Canada’s largest school board is considering a drastic change to its practice of steering high schoolers toward either “academic” or “applied” courses in an effort to remove barriers and offer equal educational opportunities to all students.
The Toronto District School Board’s director of education, John Malloy, has suggested an overhaul of the policy — known as streaming — that requires students in Grades 9 and 10 to choose whether to take courses such as math, science and English in the more theoretical, university-geared academic stream, or the hands-on, practical “applied” stream.
“Our data suggests that when students are studying at the academic level in Grades 9 and 10 their chances for graduation grow and their opportunities after they leave us are better,” Malloy said, adding that if given the right support in the classroom, almost any student can thrive at the academic level.
“Our goal is to have the majority of students in academic courses and try to minimize the use of applied courses in all schools, and in some schools there will be none.”
Nearly one fifth of Grade 9 and 10 students took a majority of their courses in the applied stream last school year, the board said.
Streaming into academic and applied courses has been standard practice at all public Ontario school boards since 1999. But Malloy’s proposal — which was to be considered by a school board committee Wednesday evening before being debated by board trustees on Feb. 7 — would require schools to root out more subtle forms of streaming that he says occur as early as kindergarten.
“We don’t want to put (students) on a pathway too soon that moves from a struggle to read to a special education program that might then lead to an applied program,” Malloy said.
A study led by York University education professor Carl James, released last year, found that black students in the TDSB are twice as likely to be enrolled in applied courses, as compared to kids from other racial backgrounds.

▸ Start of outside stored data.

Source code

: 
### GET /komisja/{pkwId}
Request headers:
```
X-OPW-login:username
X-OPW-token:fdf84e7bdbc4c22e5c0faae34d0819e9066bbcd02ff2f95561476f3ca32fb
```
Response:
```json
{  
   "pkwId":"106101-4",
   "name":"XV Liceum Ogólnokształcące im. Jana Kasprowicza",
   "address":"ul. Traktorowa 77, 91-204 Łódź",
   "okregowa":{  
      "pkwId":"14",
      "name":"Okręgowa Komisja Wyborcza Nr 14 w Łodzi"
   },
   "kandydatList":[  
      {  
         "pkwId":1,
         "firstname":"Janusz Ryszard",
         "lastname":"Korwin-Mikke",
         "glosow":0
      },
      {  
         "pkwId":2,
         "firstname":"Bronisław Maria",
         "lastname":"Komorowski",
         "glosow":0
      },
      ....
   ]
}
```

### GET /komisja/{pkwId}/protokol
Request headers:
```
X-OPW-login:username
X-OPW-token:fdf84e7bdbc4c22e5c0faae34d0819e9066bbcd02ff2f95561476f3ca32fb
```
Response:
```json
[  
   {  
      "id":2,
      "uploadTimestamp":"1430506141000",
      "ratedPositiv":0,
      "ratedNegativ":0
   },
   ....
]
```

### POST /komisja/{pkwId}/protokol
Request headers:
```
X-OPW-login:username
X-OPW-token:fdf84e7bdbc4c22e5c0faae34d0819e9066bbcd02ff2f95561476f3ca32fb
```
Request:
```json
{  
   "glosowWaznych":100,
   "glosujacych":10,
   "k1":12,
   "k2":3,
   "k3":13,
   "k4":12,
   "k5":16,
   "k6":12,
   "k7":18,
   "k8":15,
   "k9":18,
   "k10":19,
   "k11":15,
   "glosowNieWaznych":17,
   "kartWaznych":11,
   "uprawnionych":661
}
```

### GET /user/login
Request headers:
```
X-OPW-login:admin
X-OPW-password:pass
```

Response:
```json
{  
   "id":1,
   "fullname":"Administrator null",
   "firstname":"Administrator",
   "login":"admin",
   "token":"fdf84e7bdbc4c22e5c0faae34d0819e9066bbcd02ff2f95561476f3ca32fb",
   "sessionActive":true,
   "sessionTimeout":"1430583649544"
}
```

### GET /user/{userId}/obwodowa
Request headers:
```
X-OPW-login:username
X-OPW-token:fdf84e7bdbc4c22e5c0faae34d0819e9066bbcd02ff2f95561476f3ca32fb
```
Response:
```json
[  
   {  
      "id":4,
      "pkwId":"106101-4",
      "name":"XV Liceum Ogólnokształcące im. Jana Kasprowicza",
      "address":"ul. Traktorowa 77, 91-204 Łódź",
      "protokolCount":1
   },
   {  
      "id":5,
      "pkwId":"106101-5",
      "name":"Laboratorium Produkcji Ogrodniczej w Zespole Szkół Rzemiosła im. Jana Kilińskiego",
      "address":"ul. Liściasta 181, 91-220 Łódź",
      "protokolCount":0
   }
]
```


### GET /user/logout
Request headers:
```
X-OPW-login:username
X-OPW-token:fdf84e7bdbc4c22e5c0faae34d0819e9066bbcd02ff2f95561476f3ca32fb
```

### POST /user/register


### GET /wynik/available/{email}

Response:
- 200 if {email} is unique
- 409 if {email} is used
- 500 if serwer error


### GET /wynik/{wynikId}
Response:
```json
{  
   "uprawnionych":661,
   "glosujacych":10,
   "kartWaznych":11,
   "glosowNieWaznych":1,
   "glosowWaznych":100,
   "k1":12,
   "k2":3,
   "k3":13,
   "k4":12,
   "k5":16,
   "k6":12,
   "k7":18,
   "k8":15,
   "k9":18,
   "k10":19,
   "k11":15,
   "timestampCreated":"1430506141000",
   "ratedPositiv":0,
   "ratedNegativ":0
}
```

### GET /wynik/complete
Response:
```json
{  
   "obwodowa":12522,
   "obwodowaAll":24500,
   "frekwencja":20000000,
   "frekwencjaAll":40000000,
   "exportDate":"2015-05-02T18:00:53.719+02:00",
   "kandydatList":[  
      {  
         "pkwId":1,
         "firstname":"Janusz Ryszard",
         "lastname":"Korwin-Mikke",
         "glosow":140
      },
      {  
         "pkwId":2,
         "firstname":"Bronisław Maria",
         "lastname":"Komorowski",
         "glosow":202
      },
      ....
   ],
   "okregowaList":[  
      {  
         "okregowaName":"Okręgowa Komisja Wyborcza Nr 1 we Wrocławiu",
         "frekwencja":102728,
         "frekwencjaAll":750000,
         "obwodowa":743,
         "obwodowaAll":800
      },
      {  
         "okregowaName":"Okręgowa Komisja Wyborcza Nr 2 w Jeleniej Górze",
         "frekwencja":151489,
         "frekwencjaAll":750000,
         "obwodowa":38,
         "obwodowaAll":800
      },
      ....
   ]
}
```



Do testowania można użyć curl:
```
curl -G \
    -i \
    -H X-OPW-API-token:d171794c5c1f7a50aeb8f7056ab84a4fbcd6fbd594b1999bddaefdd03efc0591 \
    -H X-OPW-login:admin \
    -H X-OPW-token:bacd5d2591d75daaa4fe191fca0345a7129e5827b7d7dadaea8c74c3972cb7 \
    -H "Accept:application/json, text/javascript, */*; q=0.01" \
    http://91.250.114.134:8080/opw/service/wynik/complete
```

“It could be because of disillusionment (black students feel) with the education process, the alienation they feel from school, the fact that the curriculum might not speak to them in ways that engages them effectively,” said James, who welcomed the idea of limiting streaming in Grades 9 and 10.
James found that, often, black students were being pushed into the applied stream by teachers or guidance counsellors, raising questions about racial bias among school staff.
“We as a community and a society have to reassess how we … evaluate students and measure what we consider their intellectual abilities and skills,” James said.
A handful of TDSB schools have already eliminated streaming in some grades.
Oakwood Collegiate Institute in west Toronto, stopped offering Grade 9 applied courses in September 2017. Classes are capped at 25 kids, to help teachers address individual students’ learning needs, Oakwood principal Steve Yee said.
And students who may have normally been in applied courses, or who have special education needs can take an additional “learning strategies” class, to help them with literacy and numeracy skills.
“Our student body overall has been positive about it,” Yee said. “They are in a program that has high expectations of them, they believe in themselves, people believe in them and that’s always a positive.”
But some critics say applied courses have a valuable role in the education system.
“At the end of the day when it comes to those challenging courses, the maths and sciences, a lot of kids struggle not necessarily because they’re not capable but because of the way it’s being taught ΓÇª because not everyone learns the same way,” said Maddie Di Muccio, president of the Society for Quality Education Canada advocacy group.
“It’s not bad necessarily to have that option of going for applied because it’s in those courses that are easier that you learn, ‘maybe I really do like this (subject) and maybe I want to be more challenged,”‘ she added.
While Malloy’s plan would scale back applied courses for Grades 9 and 10, it would not affect Grade 11 and 12 students, who must choose between “university preparation” level courses, “college preparation” level courses, and courses that combine the two.
“We are hoping that they have a better sense of where they would like to go by the time they reach Grade 11,” Malloy said. “Our theory is that (Grade 9) is too young to make that decision. And by moving that decision by two years we can support students by leaving their options open, they mature, they make better decisions that will benefit them after they leave high school.”
The applied and college preparation streams were originally created for students who were interested in pursuing more hands-on or technical careers, and the Grade 11 and 12 college courses are still valuable for that reason, Malloy said.
But board research shows students who take academic courses in Grade 9 and 10 are better prepared for college, Malloy added.
“Even the math that is required to be a carpenter or electrician or plumber is significant,” he said. “We need to ensure our kids are successful and they are more successful when we give them the appropriate learning in academic.”